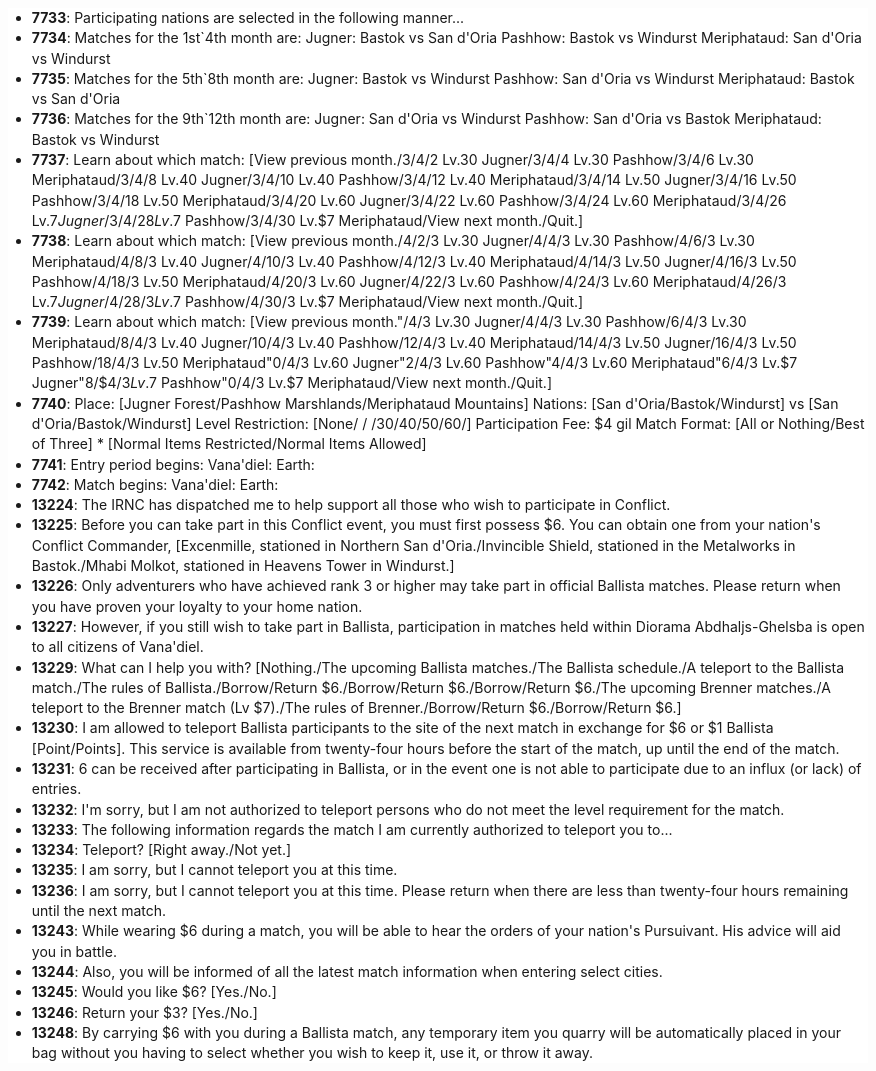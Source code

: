 - **7733**: Participating nations are selected in the following manner...
- **7734**: Matches for the 1st\`4th month are: Jugner: Bastok vs San d'Oria Pashhow: Bastok vs Windurst Meriphataud: San d'Oria vs Windurst
- **7735**: Matches for the 5th\`8th month are: Jugner: Bastok vs Windurst Pashhow: San d'Oria vs Windurst Meriphataud: Bastok vs San d'Oria
- **7736**: Matches for the 9th\`12th month are: Jugner: San d'Oria vs Windurst Pashhow: San d'Oria vs Bastok Meriphataud: Bastok vs Windurst
- **7737**: Learn about which match: [View previous month./$3/$4/2 Lv.30 Jugner/$3/$4/4 Lv.30 Pashhow/$3/$4/6 Lv.30 Meriphataud/$3/$4/8 Lv.40 Jugner/$3/$4/10 Lv.40 Pashhow/$3/$4/12 Lv.40 Meriphataud/$3/$4/14 Lv.50 Jugner/$3/$4/16 Lv.50 Pashhow/$3/$4/18 Lv.50 Meriphataud/$3/$4/20 Lv.60 Jugner/$3/$4/22 Lv.60 Pashhow/$3/$4/24 Lv.60 Meriphataud/$3/$4/26 Lv.$7 Jugner/$3/$4/28 Lv.$7 Pashhow/$3/$4/30 Lv.$7 Meriphataud/View next month./Quit.]
- **7738**: Learn about which match: [View previous month./$4/2/$3 Lv.30 Jugner/$4/4/$3 Lv.30 Pashhow/$4/6/$3 Lv.30 Meriphataud/$4/8/$3 Lv.40 Jugner/$4/10/$3 Lv.40 Pashhow/$4/12/$3 Lv.40 Meriphataud/$4/14/$3 Lv.50 Jugner/$4/16/$3 Lv.50 Pashhow/$4/18/$3 Lv.50 Meriphataud/$4/20/$3 Lv.60 Jugner/$4/22/$3 Lv.60 Pashhow/$4/24/$3 Lv.60 Meriphataud/$4/26/$3 Lv.$7 Jugner/$4/28/$3 Lv.$7 Pashhow/$4/30/$3 Lv.$7 Meriphataud/View next month./Quit.]
- **7739**: Learn about which match: [View previous month."/$4/$3 Lv.30 Jugner/4/$4/$3 Lv.30 Pashhow/6/$4/$3 Lv.30 Meriphataud/8/$4/$3 Lv.40 Jugner/10/$4/$3 Lv.40 Pashhow/12/$4/$3 Lv.40 Meriphataud/14/$4/$3 Lv.50 Jugner/16/$4/$3 Lv.50 Pashhow/18/$4/$3 Lv.50 Meriphataud"0/$4/$3 Lv.60 Jugner"2/$4/$3 Lv.60 Pashhow"4/$4/$3 Lv.60 Meriphataud"6/$4/$3 Lv.$7 Jugner"8/$4/$3 Lv.$7 Pashhow"0/$4/$3 Lv.$7 Meriphataud/View next month./Quit.]
- **7740**: Place: [Jugner Forest/Pashhow Marshlands/Meriphataud Mountains] Nations: [San d'Oria/Bastok/Windurst] vs [San d'Oria/Bastok/Windurst] Level Restriction: [None/ / /30/40/50/60/] Participation Fee: $4 gil Match Format: [All or Nothing/Best of Three] * [Normal Items Restricted/Normal Items Allowed]
- **7741**: Entry period begins: Vana'diel: Earth:
- **7742**: Match begins: Vana'diel: Earth:
- **13224**: The IRNC has dispatched me to help support all those who wish to participate in Conflict.
- **13225**: Before you can take part in this Conflict event, you must first possess $6. You can obtain one from your nation's Conflict Commander, [Excenmille, stationed in Northern San d'Oria./Invincible Shield, stationed in the Metalworks in Bastok./Mhabi Molkot, stationed in Heavens Tower in Windurst.]
- **13226**: Only adventurers who have achieved rank 3 or higher may take part in official Ballista matches. Please return when you have proven your loyalty to your home nation.
- **13227**: However, if you still wish to take part in Ballista, participation in matches held within Diorama Abdhaljs-Ghelsba is open to all citizens of Vana'diel.
- **13229**: What can I help you with? [Nothing./The upcoming Ballista matches./The Ballista schedule./A teleport to the Ballista match./The rules of Ballista./Borrow/Return $6./Borrow/Return $6./Borrow/Return $6./The upcoming Brenner matches./A teleport to the Brenner match (Lv $7)./The rules of Brenner./Borrow/Return $6./Borrow/Return $6.]
- **13230**: I am allowed to teleport Ballista participants to the site of the next match in exchange for $6 or $1 Ballista [Point/Points]. This service is available from twenty-four hours before the start of the match, up until the end of the match.
- **13231**: 6 can be received after participating in Ballista, or in the event one is not able to participate due to an influx (or lack) of entries.
- **13232**: I'm sorry, but I am not authorized to teleport persons who do not meet the level requirement for the match.
- **13233**: The following information regards the match I am currently authorized to teleport you to...
- **13234**: Teleport? [Right away./Not yet.]
- **13235**: I am sorry, but I cannot teleport you at this time.
- **13236**: I am sorry, but I cannot teleport you at this time. Please return when there are less than twenty-four hours remaining until the next match.
- **13243**: While wearing $6 during a match, you will be able to hear the orders of your nation's Pursuivant. His advice will aid you in battle.
- **13244**: Also, you will be informed of all the latest match information when entering select cities.
- **13245**: Would you like $6? [Yes./No.]
- **13246**: Return your $3? [Yes./No.]
- **13248**: By carrying $6 with you during a Ballista match, any temporary item you quarry will be automatically placed in your bag without you having to select whether you wish to keep it, use it, or throw it away.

__________

ACTIVITY:
Each line of the records that holds the word "information" should be copied out.

WORKED SOLUTION:
- **13233**: The following information regards the match I am currently authorized to teleport you to...
- **13244**: Also, you will be informed of all the latest match information when entering select cities.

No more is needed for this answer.